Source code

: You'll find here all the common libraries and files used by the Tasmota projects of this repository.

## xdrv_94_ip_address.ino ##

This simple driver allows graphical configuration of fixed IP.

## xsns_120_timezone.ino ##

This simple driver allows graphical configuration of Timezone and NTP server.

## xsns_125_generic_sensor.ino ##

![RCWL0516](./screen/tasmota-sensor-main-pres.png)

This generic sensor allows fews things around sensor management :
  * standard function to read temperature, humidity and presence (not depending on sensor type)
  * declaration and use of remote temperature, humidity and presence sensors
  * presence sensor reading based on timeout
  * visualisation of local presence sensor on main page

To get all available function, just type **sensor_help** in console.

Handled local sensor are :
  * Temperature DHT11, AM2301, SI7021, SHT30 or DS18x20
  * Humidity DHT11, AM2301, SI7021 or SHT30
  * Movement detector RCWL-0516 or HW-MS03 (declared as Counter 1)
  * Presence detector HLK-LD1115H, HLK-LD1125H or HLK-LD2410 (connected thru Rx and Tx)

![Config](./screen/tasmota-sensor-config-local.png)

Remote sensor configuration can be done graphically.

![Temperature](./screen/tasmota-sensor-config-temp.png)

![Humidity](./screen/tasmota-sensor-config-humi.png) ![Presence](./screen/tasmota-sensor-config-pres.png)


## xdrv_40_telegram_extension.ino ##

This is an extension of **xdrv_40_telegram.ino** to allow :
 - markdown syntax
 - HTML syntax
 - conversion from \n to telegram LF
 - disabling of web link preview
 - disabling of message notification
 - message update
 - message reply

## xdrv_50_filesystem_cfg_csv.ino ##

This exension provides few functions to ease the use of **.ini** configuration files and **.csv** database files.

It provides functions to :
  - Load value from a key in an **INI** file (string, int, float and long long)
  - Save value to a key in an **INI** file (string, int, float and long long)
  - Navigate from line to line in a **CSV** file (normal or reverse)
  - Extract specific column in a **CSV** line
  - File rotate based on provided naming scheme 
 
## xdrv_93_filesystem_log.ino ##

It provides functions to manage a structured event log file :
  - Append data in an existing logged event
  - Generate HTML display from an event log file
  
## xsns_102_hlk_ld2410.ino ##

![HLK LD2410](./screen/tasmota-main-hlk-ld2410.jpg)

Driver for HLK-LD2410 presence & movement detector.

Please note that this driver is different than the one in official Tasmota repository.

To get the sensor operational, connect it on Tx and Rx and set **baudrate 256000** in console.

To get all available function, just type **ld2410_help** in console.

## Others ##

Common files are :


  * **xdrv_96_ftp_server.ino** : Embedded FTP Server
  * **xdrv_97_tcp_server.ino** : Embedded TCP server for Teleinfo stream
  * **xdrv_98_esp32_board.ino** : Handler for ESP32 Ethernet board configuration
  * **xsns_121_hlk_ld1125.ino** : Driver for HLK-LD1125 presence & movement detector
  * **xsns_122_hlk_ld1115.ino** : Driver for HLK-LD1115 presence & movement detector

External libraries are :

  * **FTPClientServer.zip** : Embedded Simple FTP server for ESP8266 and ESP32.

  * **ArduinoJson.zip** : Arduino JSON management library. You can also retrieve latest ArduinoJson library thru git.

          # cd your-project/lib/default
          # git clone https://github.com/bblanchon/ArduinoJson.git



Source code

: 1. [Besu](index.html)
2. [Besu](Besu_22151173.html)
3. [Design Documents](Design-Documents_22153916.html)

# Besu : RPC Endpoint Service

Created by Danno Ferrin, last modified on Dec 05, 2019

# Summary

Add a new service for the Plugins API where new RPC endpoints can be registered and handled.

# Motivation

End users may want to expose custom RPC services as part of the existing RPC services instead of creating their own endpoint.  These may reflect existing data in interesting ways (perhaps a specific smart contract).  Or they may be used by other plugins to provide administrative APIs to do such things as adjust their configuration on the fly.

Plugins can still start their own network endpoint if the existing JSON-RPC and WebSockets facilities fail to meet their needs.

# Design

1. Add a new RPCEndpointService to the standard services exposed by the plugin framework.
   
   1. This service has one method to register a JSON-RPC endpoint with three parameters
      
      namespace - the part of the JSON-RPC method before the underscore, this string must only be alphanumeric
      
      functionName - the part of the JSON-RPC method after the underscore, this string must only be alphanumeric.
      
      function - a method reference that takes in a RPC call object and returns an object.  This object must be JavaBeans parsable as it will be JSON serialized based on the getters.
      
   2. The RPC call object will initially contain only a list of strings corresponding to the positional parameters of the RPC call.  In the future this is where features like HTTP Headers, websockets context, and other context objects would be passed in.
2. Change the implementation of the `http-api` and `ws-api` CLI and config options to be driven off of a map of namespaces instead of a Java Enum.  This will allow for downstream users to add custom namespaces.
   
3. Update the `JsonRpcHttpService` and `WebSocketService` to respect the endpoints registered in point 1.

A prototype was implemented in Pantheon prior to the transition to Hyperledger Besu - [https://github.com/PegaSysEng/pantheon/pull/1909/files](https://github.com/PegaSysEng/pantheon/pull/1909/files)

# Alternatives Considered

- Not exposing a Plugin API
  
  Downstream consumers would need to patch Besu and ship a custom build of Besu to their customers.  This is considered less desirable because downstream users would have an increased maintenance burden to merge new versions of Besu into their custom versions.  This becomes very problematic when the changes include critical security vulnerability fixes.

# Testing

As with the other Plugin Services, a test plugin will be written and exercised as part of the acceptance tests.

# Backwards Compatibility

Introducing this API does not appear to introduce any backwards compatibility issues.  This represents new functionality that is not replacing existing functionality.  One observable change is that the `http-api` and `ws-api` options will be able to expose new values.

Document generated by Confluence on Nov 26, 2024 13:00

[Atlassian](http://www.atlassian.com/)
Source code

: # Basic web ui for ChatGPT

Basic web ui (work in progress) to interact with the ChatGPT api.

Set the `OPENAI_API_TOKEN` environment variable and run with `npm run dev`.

> _Action item_
Produce a verbatim transcription of the entries above.

> _Exercise result_
Source code

: You'll find here all the common libraries and files used by the Tasmota projects of this repository.

## xdrv_94_ip_address.ino ##

This simple driver allows graphical configuration of fixed IP.

## xsns_120_timezone.ino ##

This simple driver allows graphical configuration of Timezone and NTP server.

## xsns_125_generic_sensor.ino ##

![RCWL0516](./screen/tasmota-sensor-main-pres.png)

This generic sensor allows fews things around sensor management :
  * standard function to read temperature, humidity and presence (not depending on sensor type)
  * declaration and use of remote temperature, humidity and presence sensors
  * presence sensor reading based on timeout
  * visualisation of local presence sensor on main page

To get all available function, just type **sensor_help** in console.

Handled local sensor are :
  * Temperature DHT11, AM2301, SI7021, SHT30 or DS18x20
  * Humidity DHT11, AM2301, SI7021 or SHT30
  * Movement detector RCWL-0516 or HW-MS03 (declared as Counter 1)
  * Presence detector HLK-LD1115H, HLK-LD1125H or HLK-LD2410 (connected thru Rx and Tx)

![Config](./screen/tasmota-sensor-config-local.png)

Remote sensor configuration can be done graphically.

![Temperature](./screen/tasmota-sensor-config-temp.png)

![Humidity](./screen/tasmota-sensor-config-humi.png) ![Presence](./screen/tasmota-sensor-config-pres.png)


## xdrv_40_telegram_extension.ino ##

This is an extension of **xdrv_40_telegram.ino** to allow :
 - markdown syntax
 - HTML syntax
 - conversion from \n to telegram LF
 - disabling of web link preview
 - disabling of message notification
 - message update
 - message reply

## xdrv_50_filesystem_cfg_csv.ino ##

This exension provides few functions to ease the use of **.ini** configuration files and **.csv** database files.

It provides functions to :
  - Load value from a key in an **INI** file (string, int, float and long long)
  - Save value to a key in an **INI** file (string, int, float and long long)
  - Navigate from line to line in a **CSV** file (normal or reverse)
  - Extract specific column in a **CSV** line
  - File rotate based on provided naming scheme 
 
## xdrv_93_filesystem_log.ino ##

It provides functions to manage a structured event log file :
  - Append data in an existing logged event
  - Generate HTML display from an event log file
  
## xsns_102_hlk_ld2410.ino ##

![HLK LD2410](./screen/tasmota-main-hlk-ld2410.jpg)

Driver for HLK-LD2410 presence & movement detector.

Please note that this driver is different than the one in official Tasmota repository.

To get the sensor operational, connect it on Tx and Rx and set **baudrate 256000** in console.

To get all available function, just type **ld2410_help** in console.

## Others ##

Common files are :


  * **xdrv_96_ftp_server.ino** : Embedded FTP Server
  * **xdrv_97_tcp_server.ino** : Embedded TCP server for Teleinfo stream
  * **xdrv_98_esp32_board.ino** : Handler for ESP32 Ethernet board configuration
  * **xsns_121_hlk_ld1125.ino** : Driver for HLK-LD1125 presence & movement detector
  * **xsns_122_hlk_ld1115.ino** : Driver for HLK-LD1115 presence & movement detector

External libraries are :

  * **FTPClientServer.zip** : Embedded Simple FTP server for ESP8266 and ESP32.

  * **ArduinoJson.zip** : Arduino JSON management library. You can also retrieve latest ArduinoJson library thru git.

          # cd your-project/lib/default
          # git clone https://github.com/bblanchon/ArduinoJson.git



Source code

: 1. [Besu](index.html)
2. [Besu](Besu_22151173.html)
3. [Design Documents](Design-Documents_22153916.html)

# Besu : RPC Endpoint Service

Created by Danno Ferrin, last modified on Dec 05, 2019

# Summary

Add a new service for the Plugins API where new RPC endpoints can be registered and handled.

# Motivation

End users may want to expose custom RPC services as part of the existing RPC services instead of creating their own endpoint.  These may reflect existing data in interesting ways (perhaps a specific smart contract).  Or they may be used by other plugins to provide administrative APIs to do such things as adjust their configuration on the fly.

Plugins can still start their own network endpoint if the existing JSON-RPC and WebSockets facilities fail to meet their needs.

# Design

1. Add a new RPCEndpointService to the standard services exposed by the plugin framework.
   
   1. This service has one method to register a JSON-RPC endpoint with three parameters
      
      namespace - the part of the JSON-RPC method before the underscore, this string must only be alphanumeric
      
      functionName - the part of the JSON-RPC method after the underscore, this string must only be alphanumeric.
      
      function - a method reference that takes in a RPC call object and returns an object.  This object must be JavaBeans parsable as it will be JSON serialized based on the getters.
      
   2. The RPC call object will initially contain only a list of strings corresponding to the positional parameters of the RPC call.  In the future this is where features like HTTP Headers, websockets context, and other context objects would be passed in.
2. Change the implementation of the `http-api` and `ws-api` CLI and config options to be driven off of a map of namespaces instead of a Java Enum.  This will allow for downstream users to add custom namespaces.
   
3. Update the `JsonRpcHttpService` and `WebSocketService` to respect the endpoints registered in point 1.

A prototype was implemented in Pantheon prior to the transition to Hyperledger Besu - [https://github.com/PegaSysEng/pantheon/pull/1909/files](https://github.com/PegaSysEng/pantheon/pull/1909/files)

# Alternatives Considered

- Not exposing a Plugin API
  
  Downstream consumers would need to patch Besu and ship a custom build of Besu to their customers.  This is considered less desirable because downstream users would have an increased maintenance burden to merge new versions of Besu into their custom versions.  This becomes very problematic when the changes include critical security vulnerability fixes.

# Testing

As with the other Plugin Services, a test plugin will be written and exercised as part of the acceptance tests.

# Backwards Compatibility

Introducing this API does not appear to introduce any backwards compatibility issues.  This represents new functionality that is not replacing existing functionality.  One observable change is that the `http-api` and `ws-api` options will be able to expose new values.

Document generated by Confluence on Nov 26, 2024 13:00

[Atlassian](http://www.atlassian.com/)
Source code

: # Basic web ui for ChatGPT

Basic web ui (work in progress) to interact with the ChatGPT api.

Set the `OPENAI_API_TOKEN` environment variable and run with `npm run dev`.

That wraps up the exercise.